Analysis of a series of seven surface water samples, collected during a 1995 experiment called FeExII, told us that, indeed, as iron was added and plant biomass (measured as chlorophyll) increased, there was a corresponding decrease in total thorium levels. We used the measured thorium decrease to quantify the increase in particulate organic carbon export as particles sank out of the surface layer (upper graph below), noting an interesting delay between the uptake of carbon by the plants and its export as sinking particulate organic carbon. We also noted that the relationship between uptake and export was not 1:1, but rather the iron-stimulated biological community showed very high ratios of export relative to carbon uptake. Thus by the end of the experiment, the efficiency of the biological pump had increased dramatically. However, results of a similar iron fertilization experiment led by Phil Boyd (University of Otago, New Zealand) during the 1999 summer season in waters south of Australia were very different. The biological response was much slower and less dramatic, and total thorium levels never responded, indicating that the biological pump was not activated (lower graph). We speculate that the difference is due to the colder waters and the resulting slowness of the biological community's response to stimulation. Whether the biological pump turned on after we left the site is a more complicated question, but for now we cannot say that simply adding iron to these waters will result in enhanced removal of atmospheric carbon dioxide to the deep ocean. The delays in export after an iron-stimulated bloom fits with some of our recent thorium studies in natural systems in the Arabian Sea and in waters around Antarctica. Further work on the effects of iron fertilization in Antarctic waters is scheduled for early 2002. This time we hope to follow the response for 20 to 30 days with a large team of US scientists. In the meantime, the pressure to try something on an industrial scale is mounting and likely to take place with or without scientific input as entrepreneurs gather permits and patent processes for fertilizing the ocean with iron on a large scale.

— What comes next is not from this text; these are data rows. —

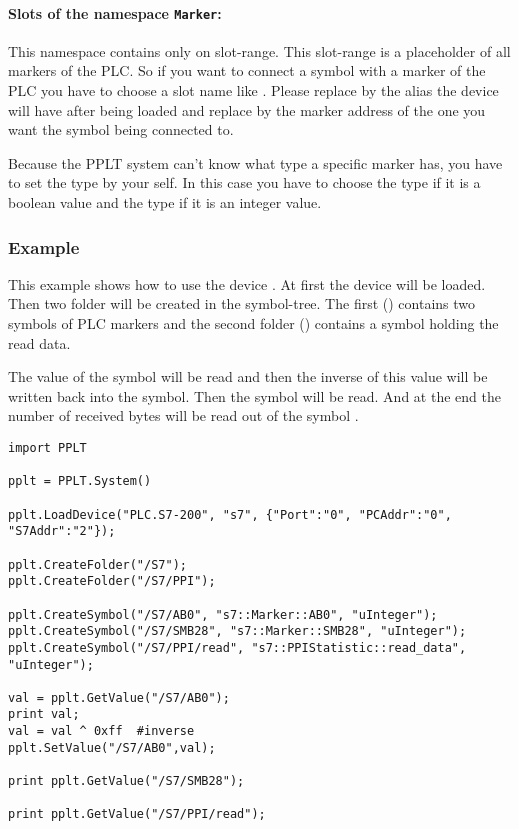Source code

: \paragraph{Slots of the namespace \texttt{Marker}:}
This namespace contains only on slot-range. This slot-range is a placeholder of
all markers of the PLC. So if you want to connect a symbol with a marker of 
the PLC you have to choose a slot name like 
. Please replace  by the alias 
the device will have after being loaded and replace  by the 
marker address of the one you want the symbol being connected to.

Because the PPLT system can't know what type a specific marker has, you have 
to set the type by your self. In this case you have to choose the type 
 if it is a boolean value and the type  if it is an 
integer value.


\subsubsection{Example}
This example shows how to use the device . At first the 
device will be loaded. Then two folder will be created in the symbol-tree. The 
first () contains two symbols of PLC markers and the second folder
() contains a symbol holding the read data.

The value of the symbol  will be read and then the inverse of 
this value will be written back into the symbol. Then the symbol 
 will be read. And at the end the number of received bytes 
will be read out of the symbol .
\begin{verbatim}
import PPLT

pplt = PPLT.System()

pplt.LoadDevice("PLC.S7-200", "s7", {"Port":"0", "PCAddr":"0", "S7Addr":"2"});

pplt.CreateFolder("/S7");
pplt.CreateFolder("/S7/PPI");

pplt.CreateSymbol("/S7/AB0", "s7::Marker::AB0", "uInteger");
pplt.CreateSymbol("/S7/SMB28", "s7::Marker::SMB28", "uInteger");
pplt.CreateSymbol("/S7/PPI/read", "s7::PPIStatistic::read_data", "uInteger");

val = pplt.GetValue("/S7/AB0");
print val;
val = val ^ 0xff  #inverse
pplt.SetValue("/S7/AB0",val);

print pplt.GetValue("/S7/SMB28");

print pplt.GetValue("/S7/PPI/read");
\end{verbatim}




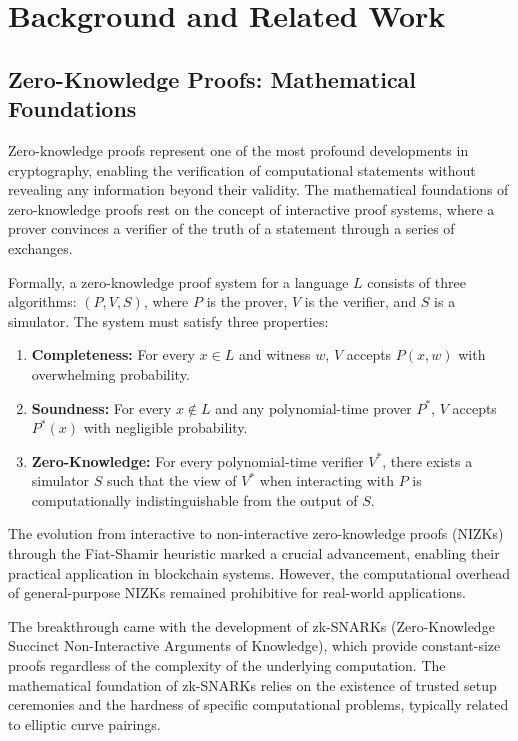 \documentclass[11pt,a4paper]{article}
\begin{document}
\section{Background and Related Work}

\subsection{Zero-Knowledge Proofs: Mathematical Foundations}

Zero-knowledge proofs represent one of the most profound developments in cryptography, enabling the verification of computational statements without revealing any information beyond their validity. The mathematical foundations of zero-knowledge proofs rest on the concept of interactive proof systems, where a prover convinces a verifier of the truth of a statement through a series of exchanges.

Formally, a zero-knowledge proof system for a language $L$ consists of three algorithms: $(P, V, S)$, where $P$ is the prover, $V$ is the verifier, and $S$ is a simulator. The system must satisfy three properties:

\begin{enumerate}
    \item \textbf{Completeness:} For every $x \in L$ and witness $w$, $V$ accepts $P(x,w)$ with overwhelming probability.
    \item \textbf{Soundness:} For every $x \notin L$ and any polynomial-time prover $P^*$, $V$ accepts $P^*(x)$ with negligible probability.
    \item \textbf{Zero-Knowledge:} For every polynomial-time verifier $V^*$, there exists a simulator $S$ such that the view of $V^*$ when interacting with $P$ is computationally indistinguishable from the output of $S$.
\end{enumerate}

The evolution from interactive to non-interactive zero-knowledge proofs (NIZKs) through the Fiat-Shamir heuristic marked a crucial advancement, enabling their practical application in blockchain systems. However, the computational overhead of general-purpose NIZKs remained prohibitive for real-world applications.

The breakthrough came with the development of zk-SNARKs (Zero-Knowledge Succinct Non-Interactive Arguments of Knowledge), which provide constant-size proofs regardless of the complexity of the underlying computation. The mathematical foundation of zk-SNARKs relies on the existence of trusted setup ceremonies and the hardness of specific computational problems, typically related to elliptic curve pairings.
\end{document}
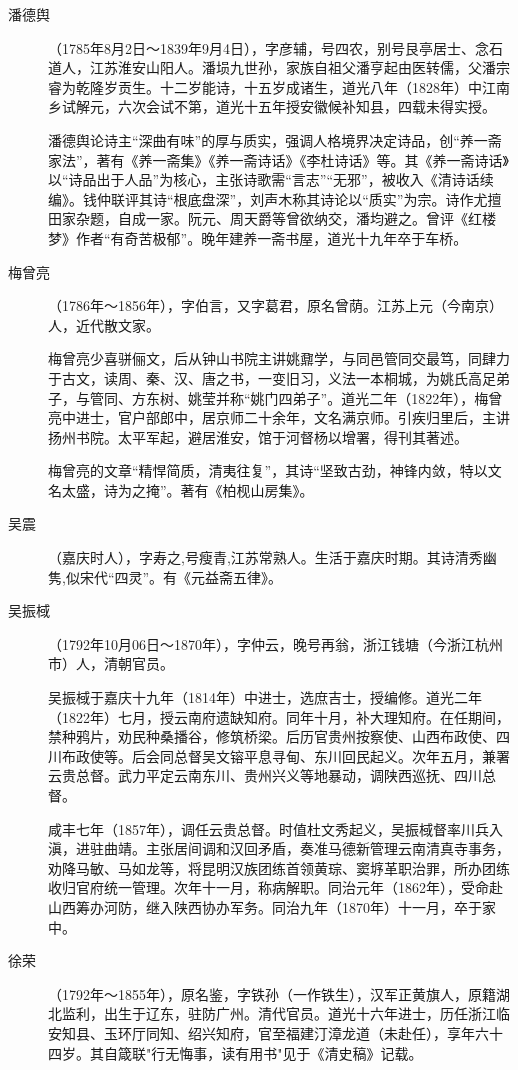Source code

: \begin{description}
  \item[潘德舆] （1785年8月2日～1839年9月4日），字彦辅，号四农，别号艮亭居士、念石道人，江苏淮安山阳人。潘埙九世孙，家族自祖父潘亨起由医转儒，父潘宗睿为乾隆岁贡生。十二岁能诗，十五岁成诸生，道光八年（1828年）中江南乡试解元，六次会试不第，道光十五年授安徽候补知县，四载未得实授。\par
        潘德舆论诗主“深曲有味”的厚与质实，强调人格境界决定诗品，创“养一斋家法”，著有《养一斋集》《养一斋诗话》《李杜诗话》等。其《养一斋诗话》以“诗品出于人品”为核心，主张诗歌需“言志”“无邪”，被收入《清诗话续编》。钱仲联评其诗“根底盘深”，刘声木称其诗论以“质实”为宗。诗作尤擅田家杂题，自成一家。阮元、周天爵等曾欲纳交，潘均避之。曾评《红楼梦》作者“有奇苦极郁”。晚年建养一斋书屋，道光十九年卒于车桥。
  \item[梅曾亮] （1786年～1856年），字伯言，又字葛君，原名曾荫。江苏上元（今南京）人，近代散文家。\par
        梅曾亮少喜骈俪文，后从钟山书院主讲姚鼐学，与同邑管同交最笃，同肆力于古文，读周、秦、汉、唐之书，一变旧习，义法一本桐城，为姚氏高足弟子，与管同、方东树、姚莹并称“姚门四弟子”。道光二年（1822年），梅曾亮中进士，官户部郎中，居京师二十余年，文名满京师。引疾归里后，主讲扬州书院。太平军起，避居淮安，馆于河督杨以增署，得刊其著述。\par
        梅曾亮的文章“精悍简质，清夷往复”，其诗“坚致古劲，神锋内敛，特以文名太盛，诗为之掩”。著有《柏枧山房集》。
  \item[吴震] （嘉庆时人），字寿之,号瘦青,江苏常熟人。生活于嘉庆时期。其诗清秀幽隽,似宋代“四灵”。有《元益斋五律》。
  \item[吴振棫] （1792年10月06日～1870年），字仲云，晚号再翁，浙江钱塘（今浙江杭州市）人，清朝官员。\par
        吴振棫于嘉庆十九年（1814年）中进士，选庶吉士，授编修。道光二年（1822年）七月，授云南府遗缺知府。同年十月，补大理知府。在任期间，禁种鸦片，劝民种桑播谷，修筑桥梁。后历官贵州按察使、山西布政使、四川布政使等。后会同总督吴文镕平息寻甸、东川回民起义。次年五月，兼署云贵总督。武力平定云南东川、贵州兴义等地暴动，调陕西巡抚、四川总督。\par
        咸丰七年（1857年），调任云贵总督。时值杜文秀起义，吴振棫督率川兵入滇，进驻曲靖。主张居间调和汉回矛盾，奏准马德新管理云南清真寺事务，劝降马敏、马如龙等，将昆明汉族团练首领黄琮、窦垿革职治罪，所办团练收归官府统一管理。次年十一月，称病解职。同治元年（1862年），受命赴山西筹办河防，继入陕西协办军务。同治九年（1870年）十一月，卒于家中。
  \item[徐荣] （1792年～1855年），原名鉴，字铁孙（一作铁生），汉军正黄旗人，原籍湖北监利，出生于辽东，驻防广州。清代官员。道光十六年进士，历任浙江临安知县、玉环厅同知、绍兴知府，官至福建汀漳龙道（未赴任），享年六十四岁。其自箴联"行无悔事，读有用书"见于《清史稿》记载。\par

\end{description}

For example, the territorial waters of the Marshall Islands have been leased to conduct an iron fertilization experiment. The new businesses involved suggest that the iron fertilization process will reduce atmospheric carbon dioxide levels, allowing the Marshall Islands (and other island countries) to profit by trading carbon credits with more industrialized nations. They also point to increased fisheries as a consequence of enhanced iron levels. Prior to these large scale manipulations, more dialogue is needed between these commercial interests, economists, national governments with a marine interest, climate modelers, fisheries biologists, and ocean scientists. While dumping iron may not produce an ice age, it is likely to alter the ocean in unforeseen ways. Whether we end up with productive fisheries and lower carbon dioxide levels, or a polluted ocean with new opportunistic species that do not support enhanced fisheries, is unknown.